INFORMATION GIVEN: Begin
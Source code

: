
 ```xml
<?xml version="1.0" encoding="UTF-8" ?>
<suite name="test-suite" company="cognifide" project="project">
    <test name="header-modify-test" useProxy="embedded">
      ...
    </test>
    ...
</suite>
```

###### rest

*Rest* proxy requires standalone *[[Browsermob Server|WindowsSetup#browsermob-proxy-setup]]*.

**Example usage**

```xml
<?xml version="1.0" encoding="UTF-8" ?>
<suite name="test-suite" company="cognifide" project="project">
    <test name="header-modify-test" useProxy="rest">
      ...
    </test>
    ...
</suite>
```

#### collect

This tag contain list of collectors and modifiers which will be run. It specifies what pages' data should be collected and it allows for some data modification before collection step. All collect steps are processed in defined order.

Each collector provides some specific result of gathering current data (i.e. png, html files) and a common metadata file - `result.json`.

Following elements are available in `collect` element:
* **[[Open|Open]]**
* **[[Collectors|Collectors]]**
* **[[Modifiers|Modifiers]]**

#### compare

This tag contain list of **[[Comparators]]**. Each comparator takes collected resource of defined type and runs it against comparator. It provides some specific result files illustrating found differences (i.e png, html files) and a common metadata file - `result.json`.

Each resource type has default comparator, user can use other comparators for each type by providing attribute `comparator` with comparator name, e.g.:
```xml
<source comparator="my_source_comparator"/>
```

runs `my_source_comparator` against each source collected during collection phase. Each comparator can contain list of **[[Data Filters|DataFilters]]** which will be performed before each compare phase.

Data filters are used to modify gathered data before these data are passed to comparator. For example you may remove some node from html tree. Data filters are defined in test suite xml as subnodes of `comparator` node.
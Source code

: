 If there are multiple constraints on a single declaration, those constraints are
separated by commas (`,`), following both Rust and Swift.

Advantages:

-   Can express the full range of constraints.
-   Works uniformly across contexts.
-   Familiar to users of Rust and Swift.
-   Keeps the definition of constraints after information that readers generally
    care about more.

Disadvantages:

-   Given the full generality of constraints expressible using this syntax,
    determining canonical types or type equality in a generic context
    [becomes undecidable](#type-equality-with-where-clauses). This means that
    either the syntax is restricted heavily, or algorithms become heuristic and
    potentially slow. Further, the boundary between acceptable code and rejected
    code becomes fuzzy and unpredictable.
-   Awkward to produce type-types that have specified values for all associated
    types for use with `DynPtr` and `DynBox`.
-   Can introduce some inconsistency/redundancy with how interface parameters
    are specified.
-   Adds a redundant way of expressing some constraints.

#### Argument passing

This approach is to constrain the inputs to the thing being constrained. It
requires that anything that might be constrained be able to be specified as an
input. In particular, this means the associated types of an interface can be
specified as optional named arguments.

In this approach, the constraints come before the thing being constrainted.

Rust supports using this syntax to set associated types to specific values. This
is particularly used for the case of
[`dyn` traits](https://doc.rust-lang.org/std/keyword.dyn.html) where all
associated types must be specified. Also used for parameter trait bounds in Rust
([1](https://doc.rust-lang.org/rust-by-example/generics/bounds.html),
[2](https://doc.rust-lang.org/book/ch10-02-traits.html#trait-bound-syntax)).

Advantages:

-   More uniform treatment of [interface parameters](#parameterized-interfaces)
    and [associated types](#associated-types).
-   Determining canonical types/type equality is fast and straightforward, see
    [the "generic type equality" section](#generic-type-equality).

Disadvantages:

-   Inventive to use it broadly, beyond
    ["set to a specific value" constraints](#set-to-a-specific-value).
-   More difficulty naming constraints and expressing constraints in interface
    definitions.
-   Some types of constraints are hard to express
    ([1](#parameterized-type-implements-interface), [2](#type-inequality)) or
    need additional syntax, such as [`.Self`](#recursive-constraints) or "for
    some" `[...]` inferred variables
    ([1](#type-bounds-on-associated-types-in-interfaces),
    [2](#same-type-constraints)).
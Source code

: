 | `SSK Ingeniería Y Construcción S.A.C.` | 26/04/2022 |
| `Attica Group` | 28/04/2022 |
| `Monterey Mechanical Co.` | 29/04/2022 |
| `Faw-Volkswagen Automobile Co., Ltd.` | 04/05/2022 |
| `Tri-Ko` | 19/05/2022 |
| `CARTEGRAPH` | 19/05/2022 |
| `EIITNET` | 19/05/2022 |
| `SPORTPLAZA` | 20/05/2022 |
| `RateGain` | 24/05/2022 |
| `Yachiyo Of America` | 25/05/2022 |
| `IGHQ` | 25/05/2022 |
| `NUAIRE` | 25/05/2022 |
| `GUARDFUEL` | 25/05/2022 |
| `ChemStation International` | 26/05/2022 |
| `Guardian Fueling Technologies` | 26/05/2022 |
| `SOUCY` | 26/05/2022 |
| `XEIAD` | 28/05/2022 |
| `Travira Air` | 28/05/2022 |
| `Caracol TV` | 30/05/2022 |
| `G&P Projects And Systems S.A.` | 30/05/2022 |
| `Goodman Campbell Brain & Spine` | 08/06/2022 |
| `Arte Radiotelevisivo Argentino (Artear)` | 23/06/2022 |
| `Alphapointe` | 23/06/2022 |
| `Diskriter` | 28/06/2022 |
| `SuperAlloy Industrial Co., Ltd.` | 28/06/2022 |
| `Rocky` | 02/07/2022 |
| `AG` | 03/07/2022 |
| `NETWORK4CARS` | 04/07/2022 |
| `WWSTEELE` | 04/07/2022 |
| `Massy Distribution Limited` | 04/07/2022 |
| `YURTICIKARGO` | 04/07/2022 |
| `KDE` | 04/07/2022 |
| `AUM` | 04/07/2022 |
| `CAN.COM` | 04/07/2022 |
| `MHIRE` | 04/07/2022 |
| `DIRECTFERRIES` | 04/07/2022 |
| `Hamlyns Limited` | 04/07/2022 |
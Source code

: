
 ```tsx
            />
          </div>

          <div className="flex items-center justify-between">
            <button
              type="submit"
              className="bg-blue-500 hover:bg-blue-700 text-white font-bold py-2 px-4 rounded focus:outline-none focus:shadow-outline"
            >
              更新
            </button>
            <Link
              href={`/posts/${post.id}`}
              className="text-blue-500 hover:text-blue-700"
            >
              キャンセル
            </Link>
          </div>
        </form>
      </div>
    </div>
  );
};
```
INFORMATION GIVEN: End
_WORK TO COMPLETE:_
Using the entries above, work out how many lines include the word "blue", and give only that count.

_OUTPUT:_
2